- [Work to complete] What you return should be the lines from the first line of the records below through the line holding "L'étude de l'évolution", unchanged.

- [Excerpted records]

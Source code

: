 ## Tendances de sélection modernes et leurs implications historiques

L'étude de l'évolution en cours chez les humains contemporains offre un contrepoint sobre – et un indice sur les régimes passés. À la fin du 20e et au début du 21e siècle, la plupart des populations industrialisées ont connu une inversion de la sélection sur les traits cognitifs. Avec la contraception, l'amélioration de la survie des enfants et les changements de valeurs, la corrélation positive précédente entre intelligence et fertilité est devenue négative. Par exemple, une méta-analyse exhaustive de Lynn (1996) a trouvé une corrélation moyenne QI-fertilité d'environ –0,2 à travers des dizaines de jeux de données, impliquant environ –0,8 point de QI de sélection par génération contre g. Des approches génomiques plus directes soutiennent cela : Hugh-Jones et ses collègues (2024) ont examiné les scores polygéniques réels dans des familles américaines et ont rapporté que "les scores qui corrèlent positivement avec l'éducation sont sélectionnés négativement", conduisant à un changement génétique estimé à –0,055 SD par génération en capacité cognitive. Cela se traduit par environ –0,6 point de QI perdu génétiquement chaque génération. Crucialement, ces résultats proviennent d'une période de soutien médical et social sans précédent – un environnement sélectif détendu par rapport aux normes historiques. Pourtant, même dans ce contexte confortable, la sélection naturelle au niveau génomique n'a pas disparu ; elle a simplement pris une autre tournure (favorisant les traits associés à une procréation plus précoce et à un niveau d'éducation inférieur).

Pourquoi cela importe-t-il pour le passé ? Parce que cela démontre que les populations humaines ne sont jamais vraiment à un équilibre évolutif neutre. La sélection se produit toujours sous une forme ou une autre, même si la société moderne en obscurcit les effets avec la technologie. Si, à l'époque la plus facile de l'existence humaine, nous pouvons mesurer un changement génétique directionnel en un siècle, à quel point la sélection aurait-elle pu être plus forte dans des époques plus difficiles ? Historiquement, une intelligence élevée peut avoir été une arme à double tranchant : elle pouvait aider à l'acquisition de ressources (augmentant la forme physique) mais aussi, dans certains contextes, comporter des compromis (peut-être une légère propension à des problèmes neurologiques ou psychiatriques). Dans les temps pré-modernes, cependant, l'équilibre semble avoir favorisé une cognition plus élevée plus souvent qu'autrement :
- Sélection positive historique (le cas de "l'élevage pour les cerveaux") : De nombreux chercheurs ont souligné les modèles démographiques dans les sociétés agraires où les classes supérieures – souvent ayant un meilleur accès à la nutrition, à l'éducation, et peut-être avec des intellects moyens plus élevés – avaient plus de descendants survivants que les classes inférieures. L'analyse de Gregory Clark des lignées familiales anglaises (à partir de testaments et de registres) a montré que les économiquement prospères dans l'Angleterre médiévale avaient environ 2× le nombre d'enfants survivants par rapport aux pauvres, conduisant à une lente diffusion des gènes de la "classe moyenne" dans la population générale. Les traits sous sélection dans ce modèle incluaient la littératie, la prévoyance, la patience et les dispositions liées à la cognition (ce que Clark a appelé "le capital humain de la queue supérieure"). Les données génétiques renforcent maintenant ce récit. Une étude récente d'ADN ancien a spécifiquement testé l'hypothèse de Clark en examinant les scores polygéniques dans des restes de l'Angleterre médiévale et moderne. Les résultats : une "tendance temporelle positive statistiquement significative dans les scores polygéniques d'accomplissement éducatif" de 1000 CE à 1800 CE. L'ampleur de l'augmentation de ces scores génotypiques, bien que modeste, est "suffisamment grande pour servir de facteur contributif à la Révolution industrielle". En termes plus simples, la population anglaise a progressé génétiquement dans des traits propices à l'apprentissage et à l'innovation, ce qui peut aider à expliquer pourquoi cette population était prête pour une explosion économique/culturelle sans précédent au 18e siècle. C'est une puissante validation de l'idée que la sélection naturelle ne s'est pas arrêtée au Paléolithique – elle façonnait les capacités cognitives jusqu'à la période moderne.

- [Task answer]
Source code

: ## Tendances de sélection modernes et leurs implications historiques

L'étude de l'évolution en cours chez les humains contemporains offre un contrepoint sobre – et un indice sur les régimes passés. À la fin du 20e et au début du 21e siècle, la plupart des populations industrialisées ont connu une inversion de la sélection sur les traits cognitifs. Avec la contraception, l'amélioration de la survie des enfants et les changements de valeurs, la corrélation positive précédente entre intelligence et fertilité est devenue négative. Par exemple, une méta-analyse exhaustive de Lynn (1996) a trouvé une corrélation moyenne QI-fertilité d'environ –0,2 à travers des dizaines de jeux de données, impliquant environ –0,8 point de QI de sélection par génération contre g. Des approches génomiques plus directes soutiennent cela : Hugh-Jones et ses collègues (2024) ont examiné les scores polygéniques réels dans des familles américaines et ont rapporté que "les scores qui corrèlent positivement avec l'éducation sont sélectionnés négativement", conduisant à un changement génétique estimé à –0,055 SD par génération en capacité cognitive. Cela se traduit par environ –0,6 point de QI perdu génétiquement chaque génération. Crucialement, ces résultats proviennent d'une période de soutien médical et social sans précédent – un environnement sélectif détendu par rapport aux normes historiques. Pourtant, même dans ce contexte confortable, la sélection naturelle au niveau génomique n'a pas disparu ; elle a simplement pris une autre tournure (favorisant les traits associés à une procréation plus précoce et à un niveau d'éducation inférieur).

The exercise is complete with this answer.